EXERCISE AIM: Return only what lies between the first line of the entries and the line containing "The component automatically", both lines included.

INFORMATION PROVIDED Block Start

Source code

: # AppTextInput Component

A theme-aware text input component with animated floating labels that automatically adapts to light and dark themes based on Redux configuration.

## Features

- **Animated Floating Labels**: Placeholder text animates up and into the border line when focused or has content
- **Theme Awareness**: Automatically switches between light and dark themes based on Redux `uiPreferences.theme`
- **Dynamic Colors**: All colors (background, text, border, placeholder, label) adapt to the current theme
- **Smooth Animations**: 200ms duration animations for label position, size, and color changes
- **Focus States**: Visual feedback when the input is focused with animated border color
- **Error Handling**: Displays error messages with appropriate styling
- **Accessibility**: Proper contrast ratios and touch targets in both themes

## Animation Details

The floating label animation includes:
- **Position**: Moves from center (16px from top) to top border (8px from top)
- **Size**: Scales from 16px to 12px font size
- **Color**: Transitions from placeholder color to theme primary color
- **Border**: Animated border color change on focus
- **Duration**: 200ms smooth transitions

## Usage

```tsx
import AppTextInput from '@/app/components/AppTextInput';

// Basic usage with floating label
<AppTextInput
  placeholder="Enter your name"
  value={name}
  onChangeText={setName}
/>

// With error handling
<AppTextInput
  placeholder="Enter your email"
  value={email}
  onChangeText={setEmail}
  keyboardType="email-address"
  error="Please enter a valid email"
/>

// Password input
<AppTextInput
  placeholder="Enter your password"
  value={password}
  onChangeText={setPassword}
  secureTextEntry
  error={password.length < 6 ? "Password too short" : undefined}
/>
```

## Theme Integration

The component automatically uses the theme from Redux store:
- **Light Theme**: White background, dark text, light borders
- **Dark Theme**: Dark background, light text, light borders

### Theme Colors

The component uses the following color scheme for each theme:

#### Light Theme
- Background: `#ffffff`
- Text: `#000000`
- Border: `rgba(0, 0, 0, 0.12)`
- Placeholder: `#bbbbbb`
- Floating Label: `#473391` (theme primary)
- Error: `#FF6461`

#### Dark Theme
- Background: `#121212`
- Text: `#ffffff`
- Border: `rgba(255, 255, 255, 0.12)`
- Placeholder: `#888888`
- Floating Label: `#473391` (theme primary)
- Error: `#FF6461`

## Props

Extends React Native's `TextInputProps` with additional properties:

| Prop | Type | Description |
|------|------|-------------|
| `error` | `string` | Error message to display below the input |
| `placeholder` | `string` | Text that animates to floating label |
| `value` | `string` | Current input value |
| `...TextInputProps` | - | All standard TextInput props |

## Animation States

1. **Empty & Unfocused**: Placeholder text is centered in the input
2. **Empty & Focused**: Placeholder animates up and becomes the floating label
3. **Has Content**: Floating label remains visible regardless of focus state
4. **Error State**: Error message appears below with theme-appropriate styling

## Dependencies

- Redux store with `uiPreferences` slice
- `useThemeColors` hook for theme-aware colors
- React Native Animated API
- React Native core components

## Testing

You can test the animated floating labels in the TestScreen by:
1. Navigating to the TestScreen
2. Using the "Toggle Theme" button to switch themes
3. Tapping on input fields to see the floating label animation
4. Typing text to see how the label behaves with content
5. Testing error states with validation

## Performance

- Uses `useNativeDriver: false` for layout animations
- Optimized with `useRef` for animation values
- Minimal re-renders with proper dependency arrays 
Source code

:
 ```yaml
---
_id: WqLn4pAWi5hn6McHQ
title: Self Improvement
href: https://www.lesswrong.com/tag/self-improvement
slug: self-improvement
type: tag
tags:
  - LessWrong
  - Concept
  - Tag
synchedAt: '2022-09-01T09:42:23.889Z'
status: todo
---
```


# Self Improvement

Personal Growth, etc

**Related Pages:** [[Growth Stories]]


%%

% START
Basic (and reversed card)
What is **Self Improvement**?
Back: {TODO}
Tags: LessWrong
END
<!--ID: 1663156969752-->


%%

INFORMATION PROVIDED Block End

SOLVED PROBLEM:
Source code

: # AppTextInput Component

A theme-aware text input component with animated floating labels that automatically adapts to light and dark themes based on Redux configuration.

## Features

- **Animated Floating Labels**: Placeholder text animates up and into the border line when focused or has content
- **Theme Awareness**: Automatically switches between light and dark themes based on Redux `uiPreferences.theme`
- **Dynamic Colors**: All colors (background, text, border, placeholder, label) adapt to the current theme
- **Smooth Animations**: 200ms duration animations for label position, size, and color changes
- **Focus States**: Visual feedback when the input is focused with animated border color
- **Error Handling**: Displays error messages with appropriate styling
- **Accessibility**: Proper contrast ratios and touch targets in both themes

## Animation Details

The floating label animation includes:
- **Position**: Moves from center (16px from top) to top border (8px from top)
- **Size**: Scales from 16px to 12px font size
- **Color**: Transitions from placeholder color to theme primary color
- **Border**: Animated border color change on focus
- **Duration**: 200ms smooth transitions

## Usage

```tsx
import AppTextInput from '@/app/components/AppTextInput';

// Basic usage with floating label
<AppTextInput
  placeholder="Enter your name"
  value={name}
  onChangeText={setName}
/>

// With error handling
<AppTextInput
  placeholder="Enter your email"
  value={email}
  onChangeText={setEmail}
  keyboardType="email-address"
  error="Please enter a valid email"
/>

// Password input
<AppTextInput
  placeholder="Enter your password"
  value={password}
  onChangeText={setPassword}
  secureTextEntry
  error={password.length < 6 ? "Password too short" : undefined}
/>
```

## Theme Integration

The component automatically uses the theme from Redux store:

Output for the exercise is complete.